Pour terminer, je noterai la présence au coeur du recueil d’un texte de François Gallays, dans lequel l’auteur décrit fort positivement le contenu d’XYZ. La revue de la nouvelle, fondée en 1985 entre autres et surtout par Gaëtan Lévesque, qui s’est entouré par la suite d’un collectif de nouvelliers et de chercheurs, dont le signataire de ces pages. Nous ne pouvons qu’abonder dans le sens de Gallays lorsqu’il conclut par ces mots : « Si, auprès des lecteurs québécois, le genre bref jouit aujourd’hui d’un prestige jamais auparavant égalé, il n’y a aucun doute qu’il est directement attribuable au travail et à la persévérance de l’équipe d’XYZ » (p. 140).

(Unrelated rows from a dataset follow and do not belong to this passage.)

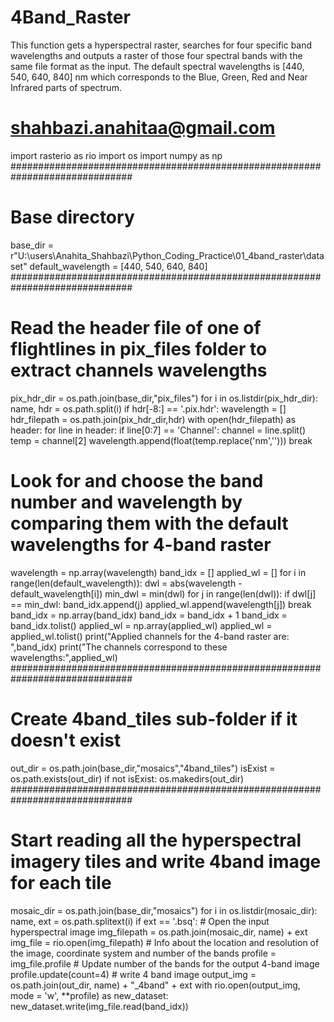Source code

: # 4Band_Raster
This function gets a hyperspectral raster, searches for four specific band wavelengths and outputs a raster of those four spectral bands with the same file format as the input. The default spectral wavelengths is [440, 540, 640, 840] nm which corresponds to the Blue, Green, Red and Near Infrared parts of spectrum. 
# shahbazi.anahitaa@gmail.com

import rasterio as rio
import os
import numpy as np
##############################################################################
# Base directory
base_dir = r"U:\users\Anahita_Shahbazi\Python_Coding_Practice\01_4band_raster\dataset"
default_wavelength = [440, 540, 640, 840]
##############################################################################
# Read the header file of one of flightlines in pix_files folder to extract channels wavelengths
pix_hdr_dir = os.path.join(base_dir,"pix_files")
for i in os.listdir(pix_hdr_dir):
    name, hdr = os.path.split(i)
    if hdr[-8:] == '.pix.hdr':
        wavelength = []
        hdr_filepath = os.path.join(pix_hdr_dir,hdr)
        with open(hdr_filepath) as header:
            for line in header:
                if line[0:7] == 'Channel':
                    channel = line.split()
                    temp = channel[2]
                    wavelength.append(float(temp.replace('nm','')))
        break
# Look for and choose the band number and wavelength by comparing them with the default wavelengths for 4-band raster
wavelength = np.array(wavelength)
band_idx = []
applied_wl = []
for i in range(len(default_wavelength)):
    dwl = abs(wavelength - default_wavelength[i])
    min_dwl = min(dwl)
    for j in range(len(dwl)):
       if dwl[j] == min_dwl:
           band_idx.append(j)
           applied_wl.append(wavelength[j])
           break
band_idx = np.array(band_idx)
band_idx = band_idx + 1
band_idx = band_idx.tolist()
applied_wl = np.array(applied_wl)
applied_wl = applied_wl.tolist()
print("Applied channels for the 4-band raster are: ",band_idx)
print("The channels correspond to these wavelengths:",applied_wl)
##############################################################################
# Create 4band_tiles sub-folder if it doesn't exist
out_dir = os.path.join(base_dir,"mosaics","4band_tiles")
isExist = os.path.exists(out_dir)
if not isExist:
    os.makedirs(out_dir)
##############################################################################
# Start reading all the hyperspectral imagery tiles and write 4band image for each tile
mosaic_dir = os.path.join(base_dir,"mosaics")
for i in os.listdir(mosaic_dir):
    name, ext = os.path.splitext(i)
    if ext == '.bsq':
        # Open the input hyperspectral image
        img_filepath = os.path.join(mosaic_dir, name) + ext
        img_file = rio.open(img_filepath)
        # Info about the location and resolution of the image, coordinate system and number of the bands
        profile = img_file.profile
        # Update number of the bands for the output 4-band image
        profile.update(count=4)
        # write 4 band image
        output_img = os.path.join(out_dir, name) + "_4band" + ext
        with rio.open(output_img,
                      mode = 'w',
                      **profile) as new_dataset:
            new_dataset.write(img_file.read(band_idx))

Un détail nous retient au terme de la lecture du recueil. Le bref et l’instantané. À la rencontre de la littérature québécoise du XXIe siècle parle bien parfois du bref ou de l’instantané – pas toujours –, mais que vient faire cette « rencontre de la littérature québécoise du XXIe siècle » ? Rien n’est dit à ce propos et l’ouvrage ferait plutôt le point sur une série restreinte d’ouvrages et de tendance très fin de siècle. À moins que l’on ne veuille croire absolument que le siècle dans lequel nous sommes engagés sera la copie conforme du siècle précédent ? Que le bref et l’instantané, concepts encore à théoriser en passant, serviront de phares lumineux à tous les genres du discours et à toutes les esthétiques ? Comment savoir ?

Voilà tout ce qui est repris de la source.